It seems to mirror the way I try to live my spiritual life as intertwined and not a part. I don't often do a very good job of it, but I think that's one of the lessons of the fibro: to live an integrated life. Life with the good and bad, the joy and sorrow, the connectedness and isolation, the pain and health.

Still, there are times I push through and I wonder what that's about.

Last night I dreamed I was in the midst of a kids' Sunday School class and the teacher said something that sparked a question in me: how do we know when we are supposed to use our hummaness to push and how do we know when to let go to something bigger and greater [or just to let go if we don't believe in something bigger or greater]? Come to think of it, I realize I had that thought during Saturday's retreat, but for the same reason I resisted in the dream, I held back from asking. I felt it wasn't my place (as an adult observing the class or as a presenter at the retreat).

But that really is my burning question these days.

Where is that balance between myself and the universe? How much do I push to get the books with art I have been forming for 10 years published on my own? Do I continue to wait through the newly established process for encouraging and financing ministry in my meeting? Do I keep following up on the 2 I submitted to influential women I admire? Do I begin sharing it more widely?

It is a bigger, universal question, but one that seems to keep popping up for me almost daily in a myriad of ways.


• What happens when I push myself?
• Do I find times for respite and relaxation?
• Can I discern my work from letting it go to others or the Universe?
• How do I use prayer to answer these questions?


always one
more task to
accomplish

one more
place to be

one more call
to make

and yet,
I am spent

physically,
emotionally,
mentally,
maybe even
spiritually

how do I care
for myself
and do
my real
work?

what is the
real work?

Thursday, February 11, 2010

Loving our ugly internal stepchildren


I
chanced upon an online video the other day about helping the ego to surrender.
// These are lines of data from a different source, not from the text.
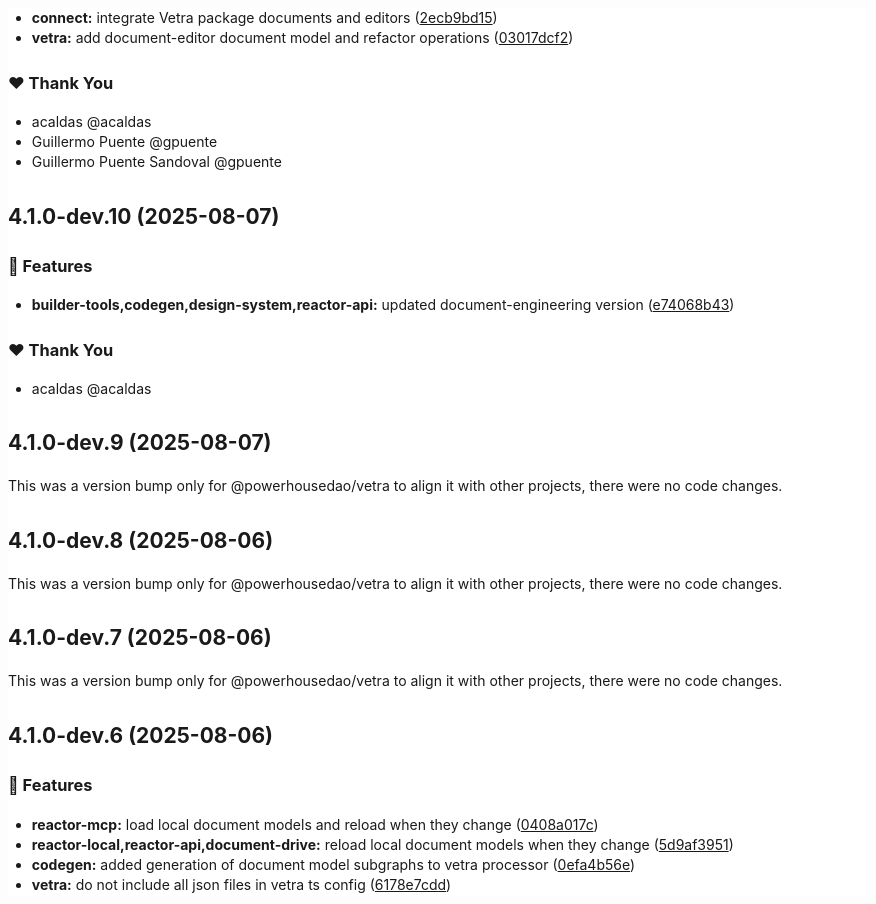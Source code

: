 - **connect:** integrate Vetra package documents and editors ([2ecb9bd15](https://github.com/powerhouse-inc/powerhouse/commit/2ecb9bd15))
- **vetra:** add document-editor document model and refactor operations ([03017dcf2](https://github.com/powerhouse-inc/powerhouse/commit/03017dcf2))

### ❤️ Thank You

- acaldas @acaldas
- Guillermo Puente @gpuente
- Guillermo Puente Sandoval @gpuente

## 4.1.0-dev.10 (2025-08-07)

### 🚀 Features

- **builder-tools,codegen,design-system,reactor-api:** updated document-engineering version ([e74068b43](https://github.com/powerhouse-inc/powerhouse/commit/e74068b43))

### ❤️ Thank You

- acaldas @acaldas

## 4.1.0-dev.9 (2025-08-07)

This was a version bump only for @powerhousedao/vetra to align it with other projects, there were no code changes.

## 4.1.0-dev.8 (2025-08-06)

This was a version bump only for @powerhousedao/vetra to align it with other projects, there were no code changes.

## 4.1.0-dev.7 (2025-08-06)

This was a version bump only for @powerhousedao/vetra to align it with other projects, there were no code changes.

## 4.1.0-dev.6 (2025-08-06)

### 🚀 Features

- **reactor-mcp:** load local document models and reload when they change ([0408a017c](https://github.com/powerhouse-inc/powerhouse/commit/0408a017c))
- **reactor-local,reactor-api,document-drive:** reload local document models when they change ([5d9af3951](https://github.com/powerhouse-inc/powerhouse/commit/5d9af3951))
- **codegen:** added generation of document model subgraphs to vetra processor ([0efa4b56e](https://github.com/powerhouse-inc/powerhouse/commit/0efa4b56e))
- **vetra:** do not include all json files in vetra ts config ([6178e7cdd](https://github.com/powerhouse-inc/powerhouse/commit/6178e7cdd))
Less than 5 minutes, yet such a profound message: make friends with this part of yourself, recognize that it is the judgment piece and it will begin to surrender.

What an intriguing idea: love the segments of yourself you thought were unlovable; the dark parts, the ones we hide, yet can be controlling. The ones that lurk below the surface and have power because they live under the cover of darkness. Bring them to light, acknowledge them and love them into surrender. Love every bit of your being, not just the good, easy fragments.

I am concurrently reading If Grace is True by Quaker Philip Gulley. He grew up believing God was as mercurial as our humanness to be kind one minute and damaging the next. He realized he was shaping God in his image, not the converse. He has also come to the sense that God is love. He explains that the stories of a violent, vindictive Old-Testament God were early interpretations of God without benefit of knowledge contained in the New Testament, before there ever was Jesus to teach us otherwise.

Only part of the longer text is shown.